With only four games played, the Penguins are off to a scorching start, winning three games and collecting 7 out of a total possible 8 points. Their goal differential is the best in the League, +12, buoyed by the fact that they’ve scored six goals in each of their home games. The fact that the offense has been very well spread out is encouraging; only two players, Josh Archibald and Brock McGinn, have failed to register a point thus far, and in addition those two forwards plus four of the defensemen have no goals. All very good signs as we head into this road trip.
But perhaps the best player for the Penguins thus far has been Tristan Jarry. It’s a big year for him because he’s unsigned beyond next season, and everyone wants him to be a bona fide starting goaltender for Pittsburgh for the foreseeable future. Prior to the first game, Phil Bourque was talking ideally Vezina-caliber, but no worse than top five. Well, right now that’s right around where he’s at: fourth in goals saved above expected, second in save percentage, second in goals against average. It’s hard to get too hyped up by these rankings, as some of the company he’s with is dubious (Buffalo’s Eric Comrie, Philadelphia’s Carter Hart…unless all the up-and-coming guys finally decided its their time to shine), but it’s just another encouraging sign in the early stages of the regular season.
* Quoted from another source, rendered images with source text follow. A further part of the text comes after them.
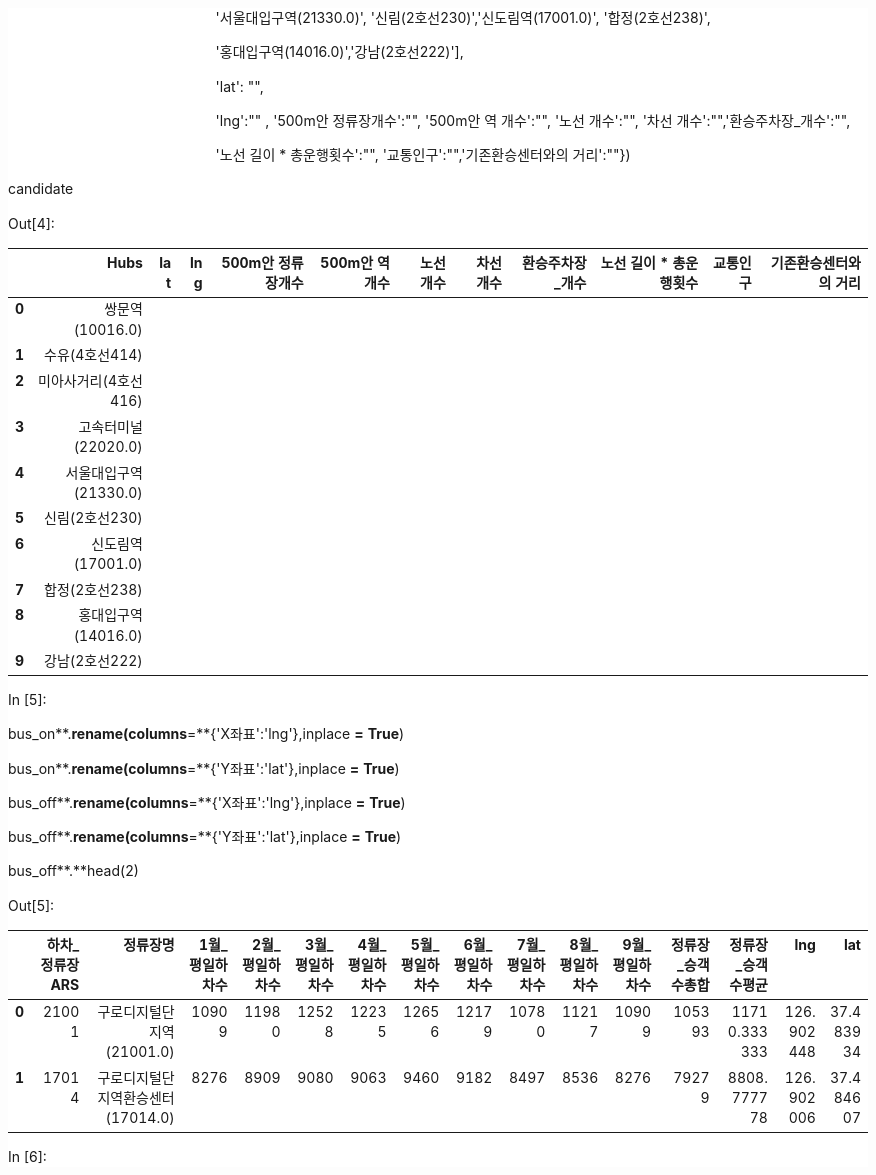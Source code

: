 `                             `'서울대입구역(21330.0)', '신림(2호선230)','신도림역(17001.0)', '합정(2호선238)',

`                             `'홍대입구역(14016.0)','강남(2호선222)'],

`                             `'lat': "",

`                             `'lng':"" , '500m안 정류장개수':"", '500m안 역 개수':"", '노선 개수':"", '차선 개수':"",'환승주차장\_개수':"",

`                             `'노선 길이 \* 총운행횟수':"", '교통인구':"",'기존환승센터와의 거리':""})

candidate

Out[4]:

||**Hubs**|**lat**|**lng**|**500m안 정류장개수**|**500m안 역 개수**|**노선 개수**|**차선 개수**|**환승주차장\_개수**|**노선 길이 \* 총운행횟수**|**교통인구**|**기존환승센터와의 거리**|
| -: | -: | -: | -: | -: | -: | -: | -: | -: | -: | -: | -: |
|**0**|쌍문역(10016.0)|||||||||||
|**1**|수유(4호선414)|||||||||||
|**2**|미아사거리(4호선416)|||||||||||
|**3**|고속터미널(22020.0)|||||||||||
|**4**|서울대입구역(21330.0)|||||||||||
|**5**|신림(2호선230)|||||||||||
|**6**|신도림역(17001.0)|||||||||||
|**7**|합정(2호선238)|||||||||||
|**8**|홍대입구역(14016.0)|||||||||||
|**9**|강남(2호선222)|||||||||||
In [5]:

bus\_on**.**rename(columns**=**{'X좌표':'lng'},inplace **=** **True**)

bus\_on**.**rename(columns**=**{'Y좌표':'lat'},inplace **=** **True**)

bus\_off**.**rename(columns**=**{'X좌표':'lng'},inplace **=** **True**)

bus\_off**.**rename(columns**=**{'Y좌표':'lat'},inplace **=** **True**)

bus\_off**.**head(2)

Out[5]:

||**하차\_정류장ARS**|**정류장명**|**1월\_평일하차수**|**2월\_평일하차수**|**3월\_평일하차수**|**4월\_평일하차수**|**5월\_평일하차수**|**6월\_평일하차수**|**7월\_평일하차수**|**8월\_평일하차수**|**9월\_평일하차수**|**정류장\_승객수총합**|**정류장\_승객수평균**|**lng**|**lat**|
| -: | -: | -: | -: | -: | -: | -: | -: | -: | -: | -: | -: | -: | -: | -: | -: |
|**0**|21001|구로디지털단지역(21001.0)|10909|11980|12528|12235|12656|12179|10780|11217|10909|105393|11710.333333|126.902448|37.483934|
|**1**|17014|구로디지털단지역환승센터(17014.0)|8276|8909|9080|9063|9460|9182|8497|8536|8276|79279|8808.777778|126.902006|37.484607|
In [6]:
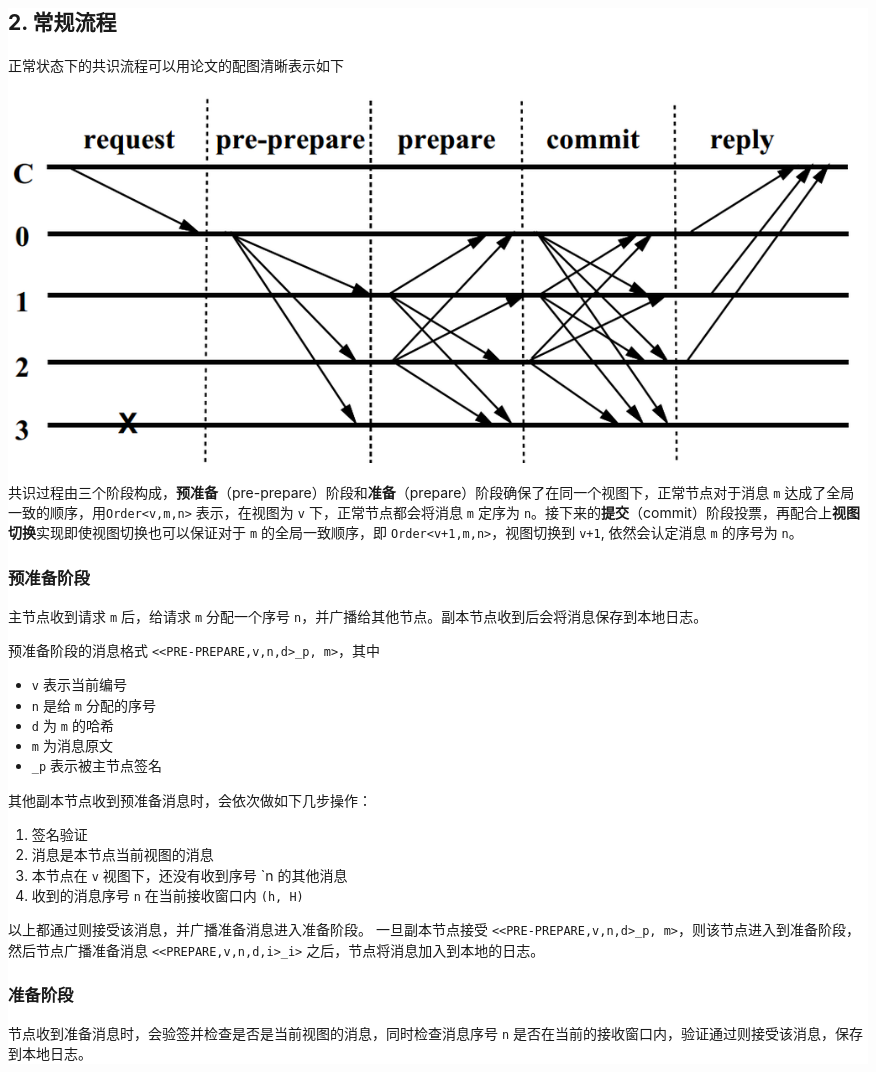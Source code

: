 ## 2. 常规流程
正常状态下的共识流程可以用论文的配图清晰表示如下

![常规共识流程](./images/workflow.png)

共识过程由三个阶段构成，**预准备**（pre-prepare）阶段和**准备**（prepare）阶段确保了在同一个视图下，正常节点对于消息 `m` 达成了全局一致的顺序，用`Order<v,m,n>` 表示，在视图为 `v` 下，正常节点都会将消息 `m` 定序为 `n`。接下来的**提交**（commit）阶段投票，再配合上**视图切换**实现即使视图切换也可以保证对于 `m` 的全局一致顺序，即 `Order<v+1,m,n>`，视图切换到 `v+1`, 依然会认定消息 `m` 的序号为 `n`。

### 预准备阶段
主节点收到请求 `m` 后，给请求 `m` 分配一个序号 `n`，并广播给其他节点。副本节点收到后会将消息保存到本地日志。

预准备阶段的消息格式 `<<PRE-PREPARE,v,n,d>_p, m>`，其中
- `v` 表示当前编号
- `n` 是给 `m` 分配的序号
- `d` 为 `m` 的哈希
- `m` 为消息原文
- `_p` 表示被主节点签名

其他副本节点收到预准备消息时，会依次做如下几步操作：

1. 签名验证
2. 消息是本节点当前视图的消息
3. 本节点在 `v` 视图下，还没有收到序号 `n 的其他消息
4. 收到的消息序号 `n` 在当前接收窗口内 `(h, H)`

以上都通过则接受该消息，并广播准备消息进入准备阶段。
一旦副本节点接受 `<<PRE-PREPARE,v,n,d>_p, m>`，则该节点进入到准备阶段，然后节点广播准备消息 `<<PREPARE,v,n,d,i>_i>` 之后，节点将消息加入到本地的日志。

### 准备阶段
节点收到准备消息时，会验签并检查是否是当前视图的消息，同时检查消息序号 `n` 是否在当前的接收窗口内，验证通过则接受该消息，保存到本地日志。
The Penguins’ opponents for tonight, the Columbus Blue Jackets, are more or less where we expected them to be before the season began, in last place (well, tied for fifth, but last by virtue of having a -6 goal differential). While their big steal of an offseason acquisition, Johnny Gaudreau, is doing his damnedest to at the very least earn his paycheck, the rest of the team isn’t with him. They’ve had to start the season without starting goaltender Joonas Korpisalo (recovering from offseason hip surgery, that’s never a good sign), and they lost Patrik Laine to an elbow sprain in their Game 1 loss to the Carolina Hurricanes. (He scored eleven seconds into the game, played another seven minutes, then poof! He was gone, and so were the rest of the Blue Jackets.)
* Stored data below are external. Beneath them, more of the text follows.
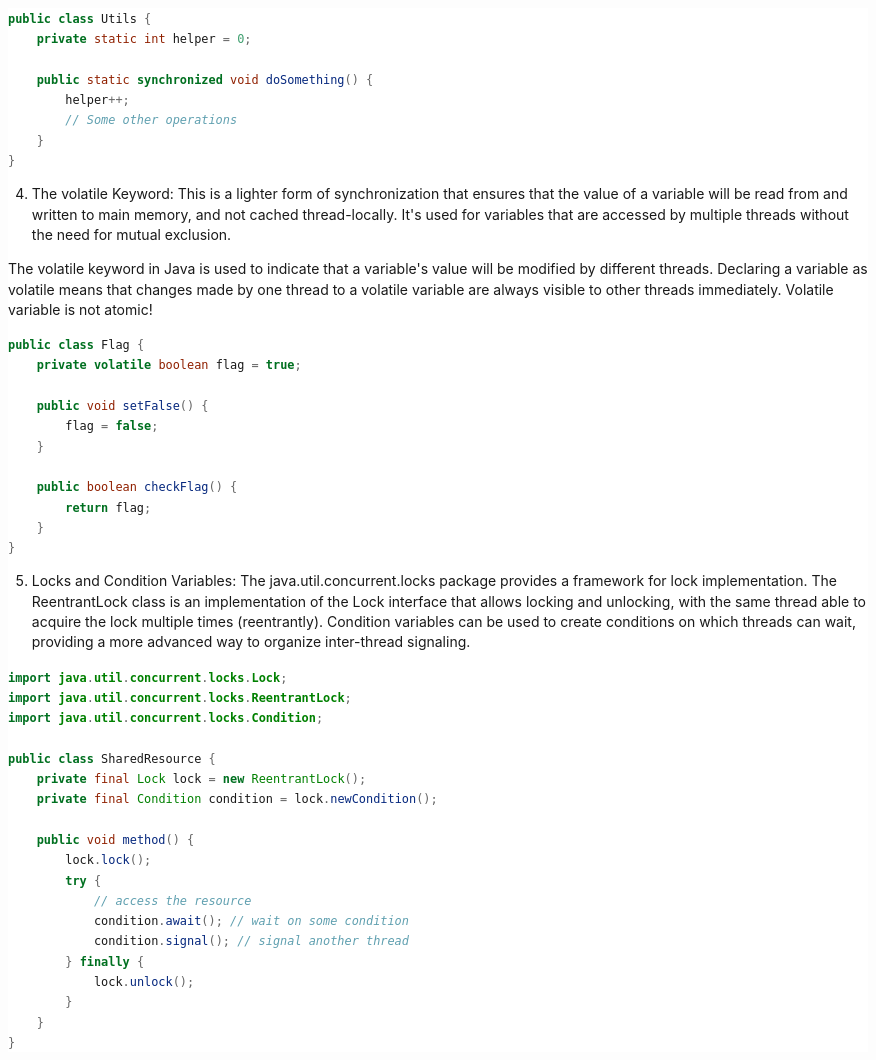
 ```java
public class Utils {
    private static int helper = 0;
    
    public static synchronized void doSomething() {
        helper++;
        // Some other operations
    }
}
```

4. The volatile Keyword: This is a lighter form of synchronization that ensures that the value of a variable will be read from and written to main memory, and not cached thread-locally. It's used for variables that are accessed by multiple threads without the need for mutual exclusion.

The volatile keyword in Java is used to indicate that a variable's value will be modified by different threads. Declaring a variable as volatile means that changes made by one thread to a volatile variable are always visible to other threads immediately. Volatile variable is not atomic! 

```java
public class Flag {
    private volatile boolean flag = true;
    
    public void setFalse() {
        flag = false;
    }
    
    public boolean checkFlag() {
        return flag;
    }
}
```

5. Locks and Condition Variables: The java.util.concurrent.locks package provides a framework for lock implementation. The ReentrantLock class is an implementation of the Lock interface that allows locking and unlocking, with the same thread able to acquire the lock multiple times (reentrantly). Condition variables can be used to create conditions on which threads can wait, providing a more advanced way to organize inter-thread signaling.

```java
import java.util.concurrent.locks.Lock;
import java.util.concurrent.locks.ReentrantLock;
import java.util.concurrent.locks.Condition;

public class SharedResource {
    private final Lock lock = new ReentrantLock();
    private final Condition condition = lock.newCondition();
    
    public void method() {
        lock.lock();
        try {
            // access the resource
            condition.await(); // wait on some condition
            condition.signal(); // signal another thread
        } finally {
            lock.unlock();
        }
    }
}
```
Any hope Columbus has of hanging around and maybe sneaking into the playoffs rests with them not losing key guys like Laine or Korpisalo for long stretches. Not that I anticipate the Blue Jackets being able to squeak into the playoffs, which makes the acquisition of Gaudreau baffling (I can’t imagine any GM salivating over the notion of prolonging their franchise’s mediocrity), but that’s their problem!